An encyclopedia (or encyclopaedia) is a book of knowledge. The word is Greek for “in the circle of learning”: it brings together all of mankind’s general knowledge of the world into one circle, one place. The first real encyclopedia was Pliny’s Natural History.
An encyclopedia is made up of articles. Each article covers one subject — China, Napoleon, music, insects, eighteenth century science and so on. It gives the most important facts and ideas in the space allowed.
The purpose of the encyclopedia is not to tell you everything. To the contrary, its purpose is to save you time, space and money. So it tells you only the most important things. Pliny, for example, took the facts he found in 2000 books and put them in the 37 books of his Natural History.
An encyclopedia can take different forms. It may all be between two covers in one volume – a desk encyclopedia. It may have many volumes or it may even be on the Web. There is no telling what form it may take a century from now.
Right now in the English-speaking world the two most important encyclopedias are the Encyclopaedia Britannica and the Wikipedia.
The Britannica is very serious and very trustworthy but online it is not free and not easy to use. It is a good example of how shovelware does not work. But before the Web came along, nothing was better.
The Wikipedia is the opposite: it is on the Web – it was born there – it is very easy to use (when its computers are not overworked), but it is not entirely trustworthy and not always serious. It is a good example of how not having a real editor does not work. But nothing on the Web is better.

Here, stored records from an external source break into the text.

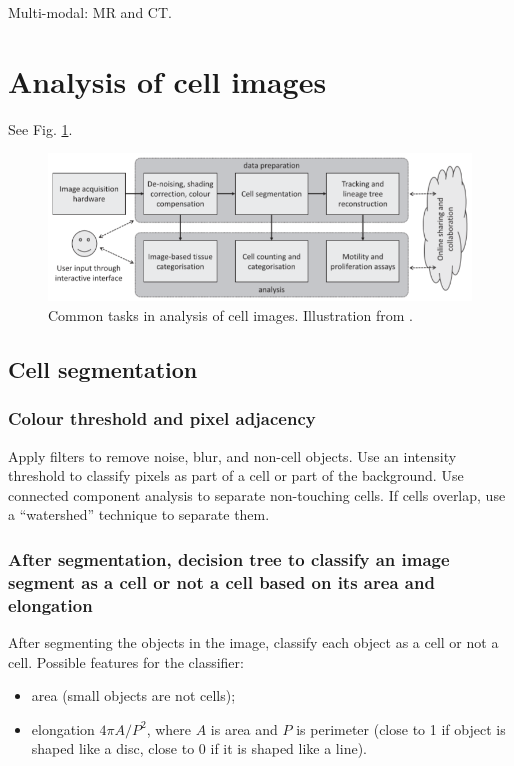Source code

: \documentclass[11pt]{article} %
\begin{document}
Multi-modal: MR and CT.

\section{Analysis of cell images}
See Fig. \ref{fig:cells}.
\begin{figure}[h!]
  \centering
  \includegraphics[width= \linewidth]{cells.png}
  \caption{Common tasks in analysis of cell images. Illustration from \cite{kan:machine}.}
  \label{fig:cells}
\end{figure}
  \subsection{Cell segmentation}
    \subsubsection{Colour threshold and pixel adjacency}
Apply filters to remove noise, blur, and non-cell objects. Use an intensity threshold to classify pixels as part of a cell or part of the background. Use connected component analysis to separate non-touching cells. If cells overlap, use a ``watershed'' technique to separate them.

    \subsubsection{After segmentation, decision tree to classify an image segment as a cell or not a cell based on its area and elongation \cite{kan:machine}}
After segmenting the objects in the image, classify each object as a cell or not a cell. Possible features for the classifier:
\begin{itemize}
  \item area (small objects are not cells);
  \item elongation $4 \pi A / P^2$, where $A$ is area and $P$ is perimeter (close to 1 if object is shaped like a disc, close to 0 if it is shaped like a line).
\end{itemize}
\end{document}
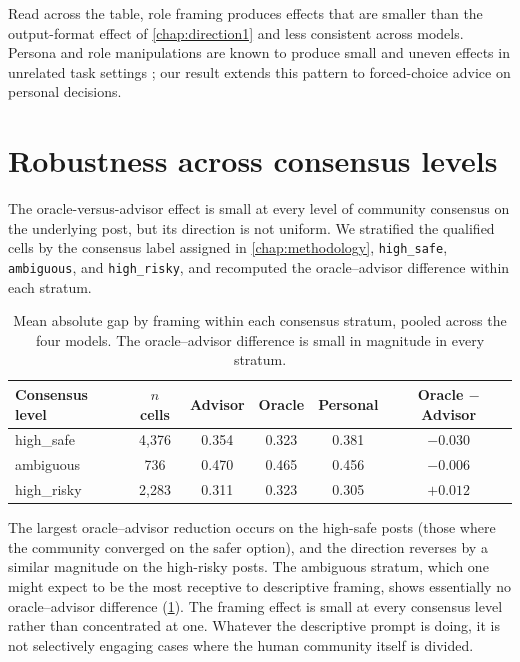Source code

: Read across the table, role framing produces effects that are smaller
than the output-format effect of \cref{chap:direction1} and less
consistent across models. Persona and role manipulations are known to
produce small and uneven effects in unrelated task settings
\citep{zheng-2024-helpful-assistant, kim-2025-persona-double-edged}; our
result extends this pattern to forced-choice advice on personal
decisions.

\section{Robustness across consensus levels}
\label{sec:d2_consensus}

The oracle-versus-advisor effect is small at every level of community
consensus on the underlying post, but its direction is not uniform. We
stratified the qualified cells by the consensus label assigned in
\cref{chap:methodology}, \texttt{high\_safe}, \texttt{ambiguous}, and
\texttt{high\_risky}, and recomputed the oracle--advisor difference
within each stratum.

\begin{table}[t]
  \centering
  \caption{Mean absolute gap by framing within each consensus stratum,
    pooled across the four models. The oracle--advisor difference is
    small in magnitude in every stratum.}
  \label{tab:d2_consensus}
  \begin{tabular}{lccccc}
    \toprule
    Consensus level & $n$ cells & Advisor & Oracle & Personal & Oracle $-$ Advisor \\
    \midrule
    high\_safe  & 4{,}376 & 0.354 & 0.323 & 0.381 & $-0.030$ \\
    ambiguous   & 736     & 0.470 & 0.465 & 0.456 & $-0.006$ \\
    high\_risky & 2{,}283 & 0.311 & 0.323 & 0.305 & $+0.012$ \\
    \bottomrule
  \end{tabular}
\end{table}

The largest oracle--advisor reduction occurs on the high-safe posts
(those where the community converged on the safer option), and the
direction reverses by a similar magnitude on the high-risky posts. The
ambiguous stratum, which one might expect to be the most receptive to
descriptive framing, shows essentially no oracle--advisor difference
(\cref{tab:d2_consensus}). The framing effect is small at every
consensus level rather than concentrated at one. Whatever the descriptive
prompt is doing, it is not selectively engaging cases where the human
community itself is divided.


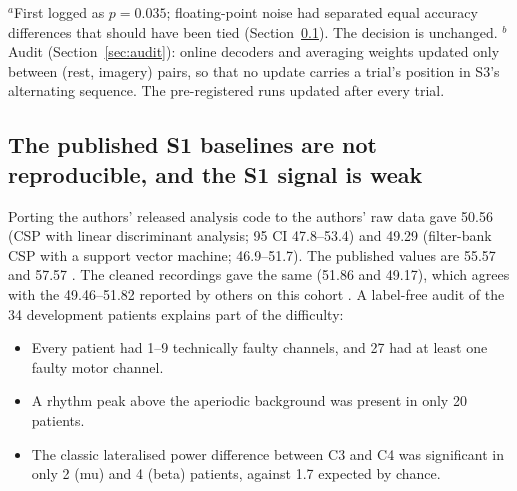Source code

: \begin{table}[t]

\raggedright\footnotesize $^a$First logged as $p = 0.035$; floating-point noise had separated equal accuracy differences that should have been tied (Section~\ref{sec:pitfalls}). The decision is unchanged.
$^b$Audit (Section~\ref{sec:audit}): online decoders and averaging weights updated only between (rest, imagery) pairs, so that no update carries a trial's position in S3's alternating sequence. The pre-registered runs updated after every trial.
\end{table}

\subsection{The published S1 baselines are not reproducible, and the S1 signal is weak}
\label{sec:pitfalls}

Porting the authors' released analysis code to the authors' raw data gave 50.56\pct{} (CSP with linear discriminant analysis; 95\pct{} CI 47.8--53.4) and 49.29\pct{} (filter-bank CSP with a support vector machine; 46.9--51.7). The published values are 55.57\pct{} and 57.57\pct{} \citep{liu2024}. The cleaned recordings gave the same (51.86\pct{} and 49.17\pct{}), which agrees with the 49.46--51.82\pct{} reported by others on this cohort \citep{via2026}. A label-free audit of the 34 development patients explains part of the difficulty:
\begin{itemize}
  \item Every patient had 1--9 technically faulty channels, and 27 had at least one faulty motor channel.
  \item A rhythm peak above the aperiodic background was present in only 20 patients.
  \item The classic lateralised power difference between C3 and C4 was significant in only 2 (mu) and 4 (beta) patients, against 1.7 expected by chance.
\end{itemize}

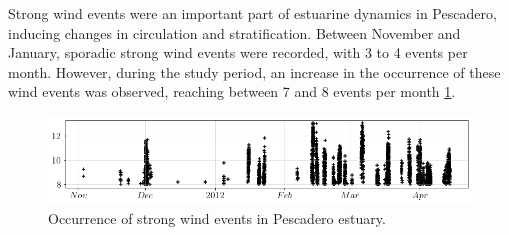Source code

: \documentclass[tesis.tex]{subfiles}
\begin{document}




Strong wind events were an important part of estuarine dynamics in Pescadero, inducing changes in circulation and stratification. Between November and January, sporadic strong wind events were recorded, with 3 to 4 events per month. However, during the study period, an increase in the occurrence of these wind events was observed, reaching between 7 and 8 events per month \ref{fig:velwind2}. \\

\begin{figure}[h!]
    \centering
    \includegraphics[width=\textwidth]{Imagenes/viento_fuerte.png}
    \caption{Occurrence of strong wind events in Pescadero estuary.}
    \label{fig:velwind2}
\end{figure}
\end{document}
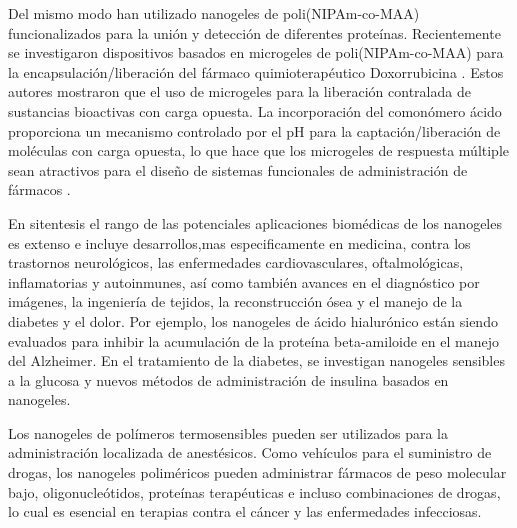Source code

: Del mismo modo \citet{Culver2017A}han utilizado nanogeles de poli(NIPAm-co-MAA) funcionalizados para la uni\'on y detecci\'on de diferentes prote\'inas. 
Recientemente se investigaron dispositivos basados en microgeles de poli(NIPAm-co-MAA) para la encapsulación/liberaci\'on del f\'armaco quimioterap\'eutico Doxorrubicina \cite{Giussi2020, MartinezMoro2020, Pergushov2020}. Estos autores mostraron que el uso de microgeles para la liberaci\'on contralada de sustancias bioactivas con carga opuesta. 
La incorporaci\'on del comon\'omero \'acido proporciona un mecanismo controlado por el pH para la captaci\'on/liberaci\'on de mol\'eculas con carga opuesta, lo que hace que los microgeles de respuesta m\'ultiple sean atractivos para el dise\~no de sistemas funcionales de administraci\'on de f\'armacos \cite{Liu2017}.

En sitentesis el  rango de las potenciales aplicaciones biom\'edicas de los nanogeles es extenso e incluye desarrollos,mas especificamente en medicina, contra los trastornos neurol\'ogicos, las enfermedades cardiovasculares, oftalmol\'ogicas, inflamatorias y autoinmunes, as\'i como tambi\'en avances en el diagn\'ostico por im\'agenes, la ingenier\'ia de tejidos, la reconstrucci\'on \'osea y el manejo de la diabetes y el dolor. Por ejemplo, los nanogeles de \'acido hialur\'onico est\'an siendo evaluados para inhibir la acumulaci\'on de la prote\'ina beta-amiloide en el manejo del Alzheimer. En el tratamiento de la diabetes, se investigan nanogeles sensibles a la glucosa y nuevos m\'etodos de administraci\'on de insulina basados en nanogeles.

Los nanogeles de pol\'imeros termosensibles pueden ser utilizados para la administraci\'on localizada de anest\'esicos. Como veh\'iculos para el suministro de drogas, los nanogeles polim\'ericos pueden administrar f\'armacos de peso molecular bajo, oligonucle\'otidos, prote\'inas terap\'euticas e incluso combinaciones de drogas, lo cual es esencial en terapias contra el c\'ancer y las enfermedades infecciosas.

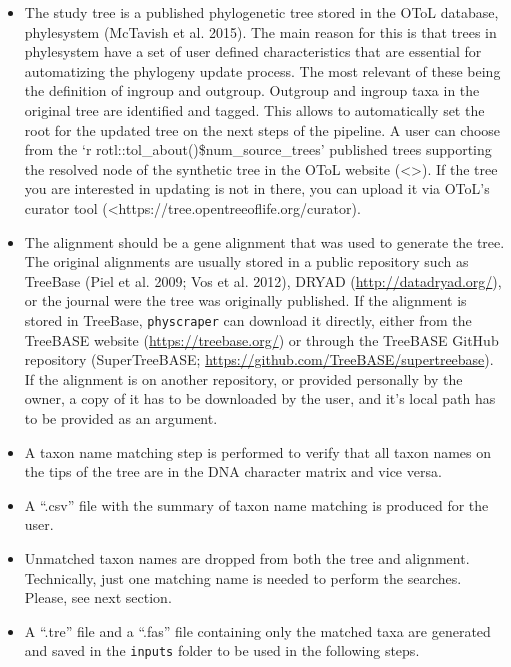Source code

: \documentclass[draft]{ametsoc}
\begin{document}
\begin{itemize}
\tightlist
\item
  The study tree is a published phylogenetic tree stored in the OToL
  database, phylesystem (McTavish et al. 2015). The main reason for this
  is that trees in phylesystem have a set of user defined
  characteristics that are essential for automatizing the phylogeny
  update process. The most relevant of these being the definition of
  ingroup and outgroup. Outgroup and ingroup taxa in the original tree
  are identified and tagged. This allows to automatically set the root
  for the updated tree on the next steps of the pipeline. A user can
  choose from the `r rotl::tol\_about()\$num\_source\_trees' published
  trees supporting the resolved node of the synthetic tree in the OToL
  website (\textless{}\textgreater{}). If the tree you are interested in
  updating is not in there, you can upload it via OToL's curator tool
  (\textless{}https://tree.opentreeoflife.org/curator).
\item
  The alignment should be a gene alignment that was used to generate the
  tree. The original alignments are usually stored in a public
  repository such as TreeBase (Piel et al. 2009; Vos et al. 2012), DRYAD
  (\url{http://datadryad.org/}), or the journal were the tree was
  originally published. If the alignment is stored in TreeBase,
  \texttt{physcraper} can download it directly, either from the TreeBASE
  website (\url{https://treebase.org/}) or through the TreeBASE GitHub
  repository (SuperTreeBASE;
  \url{https://github.com/TreeBASE/supertreebase}). If the alignment is
  on another repository, or provided personally by the owner, a copy of
  it has to be downloaded by the user, and it's local path has to be
  provided as an argument.
\item
  A taxon name matching step is performed to verify that all taxon names
  on the tips of the tree are in the DNA character matrix and vice
  versa.
\item
  A ``.csv'' file with the summary of taxon name matching is produced
  for the user.
\item
  Unmatched taxon names are dropped from both the tree and alignment.
  Technically, just one matching name is needed to perform the searches.
  Please, see next section.
\item
  A ``.tre'' file and a ``.fas'' file containing only the matched taxa
  are generated and saved in the \texttt{inputs} folder to be used in
  the following steps.
\end{itemize}
\end{document}
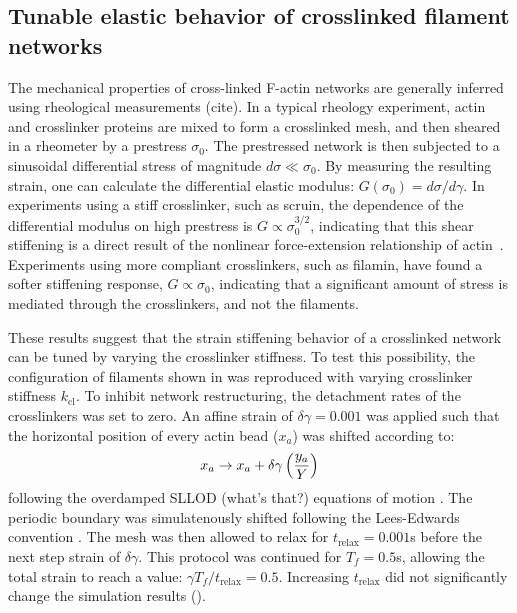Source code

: \documentclass[11pt]{article}
\begin{document}
\subsection*{Tunable elastic behavior of crosslinked filament networks}
\par
The {\color{red}mechanical} properties of cross-linked F-actin networks are generally {\color{red}inferred} using rheological {\color{red}measurements} {\color{red}(cite)}. In a {\color{red}typical rheology}
experiment, actin and crosslinker proteins are mixed {\color{red}to} form a crosslinked mesh, {\color{red}and then} sheared in a rheometer by a prestress $\sigma_0$. The prestressed network {\color{red}is} then {\color{red}subjected to} a sinusoidal differential stress of magnitude
$d\sigma\ll\sigma_0$. By measuring the resulting strain, one can calculate the
differential elastic modulus: $G(\sigma_0) = d\sigma/d\gamma$. 
In experiments using a stiff crosslinker, such as scruin, the dependence of the differential modulus on high prestress 
is $G\propto\sigma_0^{3/2}$, indicating that this shear stiffening is a direct result of the nonlinear {\color{red}force-extension relationship} of actin~\cite{gardel2004,lin2010}. Experiments using more compliant crosslinkers, such as filamin, have found a softer
stiffening response, $G\propto\sigma_0$, indicating that a significant amount of stress is {\color{red}mediated through} the crosslinkers,
and not the {\color{red}filaments}\cite{kasza2009}.
\par 
These results suggest that the {\color{red}strain} stiffening behavior of a crosslinked network can be tuned by varying the crosslinker
stiffness. To test this possibility, the configuration of filaments shown in  was reproduced with varying crosslinker stiffness $k_\text{cl}$. 
To inhibit network restructuring, the detachment rates of the crosslinkers was set to zero. An affine strain of $\delta\gamma=0.001$ was applied such that the horizontal position of every actin bead ($x_a$) was shifted {\color{red}according to:}
\begin{equation}
  x_a \rightarrow x_a + \delta\gamma \left( {y_a\over Y} \right)
  \label{eqn:sllod}
\end{equation} 
following the overdamped SLLOD {\color{blue}(what's that?)} equations of motion \cite{evans1984}. The periodic boundary was simulatenously shifted
following the Lees-Edwards convention \cite{allen}. The mesh was then allowed to relax for $t_\text{relax} =
0.001$s before the next step strain of $\delta\gamma$. This {\color{red}protocol} was {\color{red}continued} for $T_f=0.5$s, {\color{red}allowing} the total strain {\color{red}to reach a value}: $\gamma T_f/t_\text{relax}=0.5$. Increasing $t_\text{relax}$ did not significantly change the simulation results ().  
\end{document}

The encyclopedia and the Web are a match made in heaven. The Web has three things an encyclopedia needs that print cannot give it:
- Search engines make finding an article faster.
- Links make going to a related article faster.
- It is easy to keep content current, which means what you read is not ten years old.
The Web makes everything about an encyclopedia faster. That makes it easier to use and means the content can be better.
But there is more: an online encyclopedia can be far larger than one in print. The Wikipedia is already far too large for anyone to print the whole thing. This is in part because it is easier to use, so it can be larger, and in part because the Web is a much cheaper medium than print.
But wait, we said the purpose of an encyclopedia was to save us time, space and money. Like with Pliny boiling down all those books into his Natural History. What about that? Yes, that is just it: a web encyclopedia done right will let us go just as deep into any subject as we wish.